■ **Data for this task**
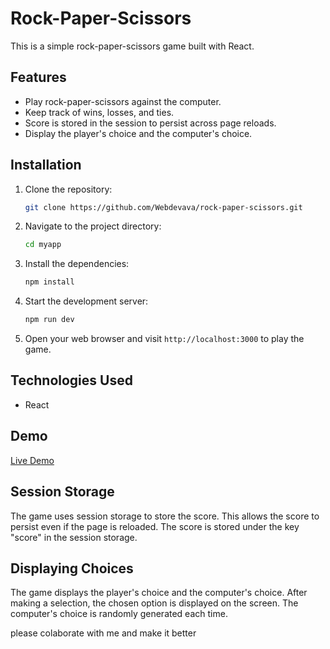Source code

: 
# Rock-Paper-Scissors

This is a simple rock-paper-scissors game built with React.

## Features

- Play rock-paper-scissors against the computer.
- Keep track of wins, losses, and ties.
- Score is stored in the session to persist across page reloads.
- Display the player's choice and the computer's choice.

## Installation

1. Clone the repository:

   ```bash
   git clone https://github.com/Webdevava/rock-paper-scissors.git
   ```

2. Navigate to the project directory:

   ```bash
   cd myapp
   ```

3. Install the dependencies:

   ```bash
   npm install
   ```

4. Start the development server:

   ```bash
   npm run dev
   ```

5. Open your web browser and visit `http://localhost:3000` to play the game.

## Technologies Used

- React

## Demo

[Live Demo](https://rock-paper-scissor-webdevava.vercel.app/)

## Session Storage

The game uses session storage to store the score. This allows the score to persist even if the page is reloaded. The score is stored under the key "score" in the session storage.

## Displaying Choices

The game displays the player's choice and the computer's choice. After making a selection, the chosen option is displayed on the screen. The computer's choice is randomly generated each time.


please colaborate with me and make it better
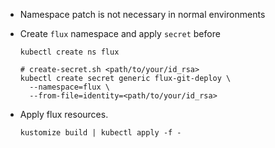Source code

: - Namespace patch is not necessary in normal environments
- Create `flux` namespace and apply `secret` before

  ```shell
  kubectl create ns flux

  # create-secret.sh <path/to/your/id_rsa>
  kubectl create secret generic flux-git-deploy \
    --namespace=flux \
    --from-file=identity=<path/to/your/id_rsa>
  
  ```

- Apply flux resources.

  ```shell
  kustomize build | kubectl apply -f -
  ```
  

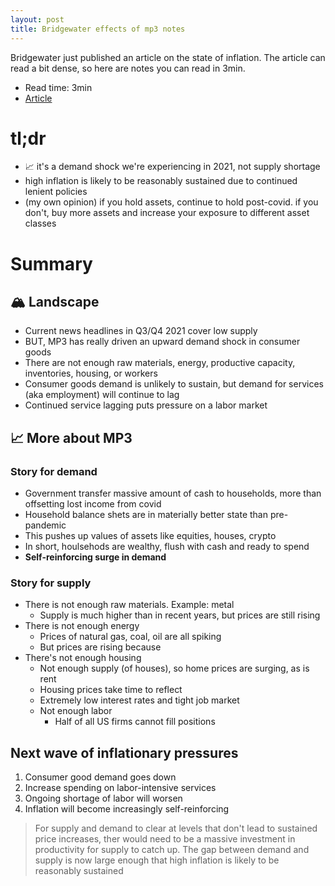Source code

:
 ```yaml
---
layout: post
title: Bridgewater effects of mp3 notes
---
```


Bridgewater just published an article on the state of inflation. The article
can read a bit dense, so here are notes you can read in 3min.

* Read time: 3min
* [Article](https://www.bridgewater.com/its-mostly-a-demand-shock-not-a-supply-shock-and-its-everywhere)

# tl;dr
- 📈 it's a demand shock we're experiencing in 2021, not supply shortage
- high inflation is likely to be reasonably sustained due to continued lenient policies
- (my own opinion) if you hold assets, continue to hold post-covid. if you don't, buy
  more assets and increase your exposure to different asset classes

# Summary

## 🏔 Landscape
- Current news headlines in Q3/Q4 2021 cover low supply
- BUT, MP3 has really driven an upward demand shock in consumer goods
- There are not enough raw materials, energy, productive capacity, inventories, housing, or workers
- Consumer goods demand is unlikely to sustain, but demand for services (aka employment) will continue to lag
- Continued service lagging puts pressure on a labor market

## 📈 More about MP3
### Story for demand
- Government transfer massive amount of cash to households, more than offsetting lost income from covid
- Household balance shets are in materially better state than pre-pandemic
- This pushes up values of assets like equities, houses, crypto
- In short, houlsehods are wealthy, flush with cash and ready to spend
- **Self-reinforcing surge in demand**

### Story for supply
- There is not enough raw materials. Example: metal
	- Supply is much higher than in recent years, but prices are still rising
- There is not enough energy
	- Prices of natural gas, coal, oil are all spiking
	- But prices are rising because
- There's not enough housing
	- Not enough supply (of houses), so home prices are surging, as is rent
	- Housing prices take time to reflect
	- Extremely low interest rates and tight job market
	- Not enough labor
		- Half of all US firms cannot fill positions

## Next wave of inflationary pressures
1. Consumer good demand goes down
2. Increase spending on labor-intensive services
3. Ongoing shortage of labor will worsen
4. Inflation will become increasingly self-reinforcing

> For supply and demand to clear at levels that don't lead to sustained price increases,
> ther would need to be a massive investment in productivity for supply to catch up.
> The gap between demand and supply is now large enough that high inflation is likely
> to be reasonably sustained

■ **Task details**
All lines of the entries containing the string "Demo" must be shown in full.

■ **Solution to the exercise**
## Demo
[Live Demo](https://rock-paper-scissor-webdevava.vercel.app/)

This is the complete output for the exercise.